Hydrogen Gas During Charging Can Cause Corrosion of Battery Terminals
Batteries can release small amounts of hydrogen gas during charging, which can react with other substances in the environment to create corrosion.
Dissimilar Metals React in the Presence of Moisture to Form Galvanic Corrosion
The reaction between dissimilar metals (like the copper in the cable and the lead in the terminal) can lead to corrosion. Living in a humid or coastal area can accelerate the rate of corrosion due to the presence of moisture and salt in the air.
Battery terminal corrosion can cause battery failure
Corroded battery terminals create electrical resistance, making it harder for current to flow. This can hinder proper battery charging and even reduce the amount of current available to start your engine and run all the electrical accessories.

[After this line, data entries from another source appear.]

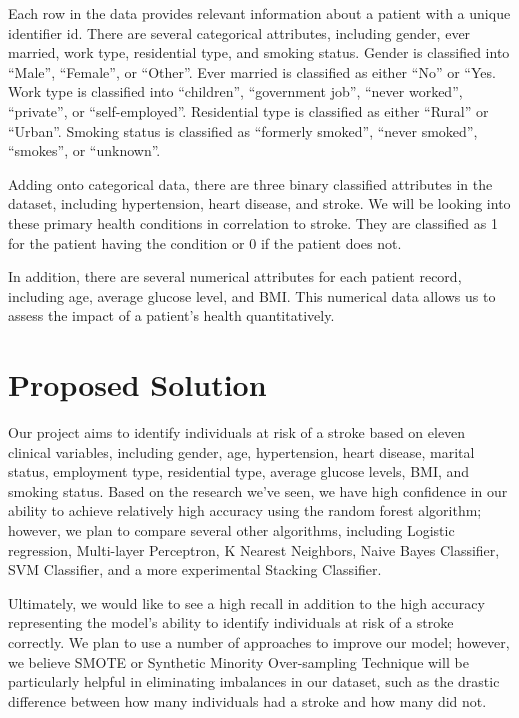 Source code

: \documentclass[11pt]{article}
\begin{document}
\medskip 

Each row in the data provides relevant information about a patient with a unique identifier id. There are several categorical attributes, including gender, ever married, work type, residential type, and smoking status. Gender is classified into “Male”, “Female”, or “Other”. Ever married is classified as either “No” or “Yes. Work type is classified into “children”, “government job”, “never worked”, “private”, or “self-employed”. Residential type is classified as either “Rural” or “Urban”. Smoking status is classified as “formerly smoked”, “never smoked”, “smokes”, or “unknown”. 

\medskip

Adding onto categorical data, there are three binary classified attributes in the dataset, including hypertension, heart disease, and stroke. We will be looking into these primary health conditions in correlation to stroke. They are classified as 1 for the patient having the condition or 0 if the patient does not. 

\medskip
In addition, there are several numerical attributes for each patient record, including age, average glucose level, and BMI. This numerical data allows us to assess the impact of a patient’s health quantitatively.


\section*{Proposed Solution}
Our project aims to identify individuals at risk of a stroke based on eleven clinical variables, including gender, age, hypertension, heart disease, marital status, employment type, residential type, average glucose levels, BMI, and smoking status. Based on the research we’ve seen, we have high confidence in our ability to achieve relatively high accuracy using the random forest algorithm; however, we plan to compare several other algorithms, including Logistic regression, Multi-layer Perceptron, K Nearest Neighbors, Naive Bayes Classifier, SVM Classifier, and a more experimental Stacking Classifier.

\medskip
Ultimately, we would like to see a high recall in addition to the high accuracy representing the model’s ability to identify individuals at risk of a stroke correctly. We plan to use a number of approaches to improve our model; however, we believe SMOTE or Synthetic Minority Over-sampling Technique will be particularly helpful in eliminating imbalances in our dataset, such as the drastic difference between how many individuals had a stroke and how many did not.
\end{document}
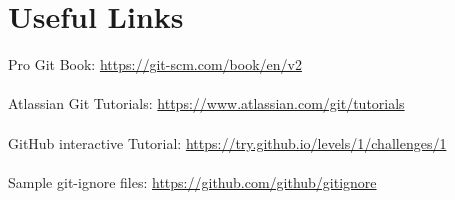 \documentclass{beamer}
\begin{document}
\section{Useful Links}
\begin{frame}{\secname}
     Pro Git Book:
    \url{https://git-scm.com/book/en/v2} \\~\\   
    
    Atlassian Git Tutorials:
    \url{https://www.atlassian.com/git/tutorials} \\~\\

    GitHub interactive Tutorial:
    \url{https://try.github.io/levels/1/challenges/1} \\~\\

    Sample git-ignore files:
    \url{https://github.com/github/gitignore}
\end{frame}
\end{document}
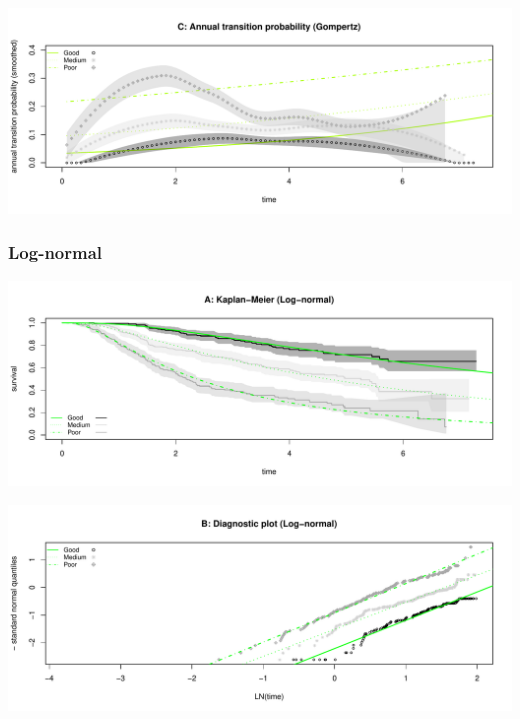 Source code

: \documentclass[
]{article}
\begin{document}
\begin{flushleft}\includegraphics[height=0.25\textheight]{BC_OS_output/Images/Figure_param_models-9} \end{flushleft}

\clearpage

\subsubsection{Log-normal}\label{log-normal}

\begin{flushleft}\includegraphics[height=0.25\textheight]{BC_OS_output/Images/Figure_param_models-10} \end{flushleft}

\begin{flushleft}\includegraphics[height=0.25\textheight]{BC_OS_output/Images/Figure_param_models-11} \end{flushleft}
\end{document}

Leaking battery acid can damage other components
If the corrosion is due to a leaking battery, it might not just damage the terminals. Acid can corrode other nearby components or the battery tray.
What to do if you find battery terminal corrosion
Tools and supplies you need to clean battery terminals and posts
10mm socket and ratchet or 10mm wrench
Protective eye wear and rubber gloves
• Wear protective gloves and safety goggles.
• Disconnect the negative battery terminal. Then disconnect the positive battery terminal
• Use a wire battery brush to clean corrosion off the inside and outside of each terminal and battery post
• Use a rag to wipe off all dirt and corrosion from the top of the battery. Use a mixture of baking soda and hot water to neutralize the battery acid and remove any remaining buildup. Rinse with a wet rag. Discard the rag
• Reconnect the positive battery terminal. Reconnect the negative battery terminal last
• Apply a thin layer of petroleum jelly or a specialized terminal protector to the terminals. This helps prevent future corrosion.
• After cleaning the corrosion, if you still have issues with your vehicle (e.g., it doesn’t start easily, the lights dim, etc.), then you might need to test the battery or have it tested at an automotive shop to determine its health.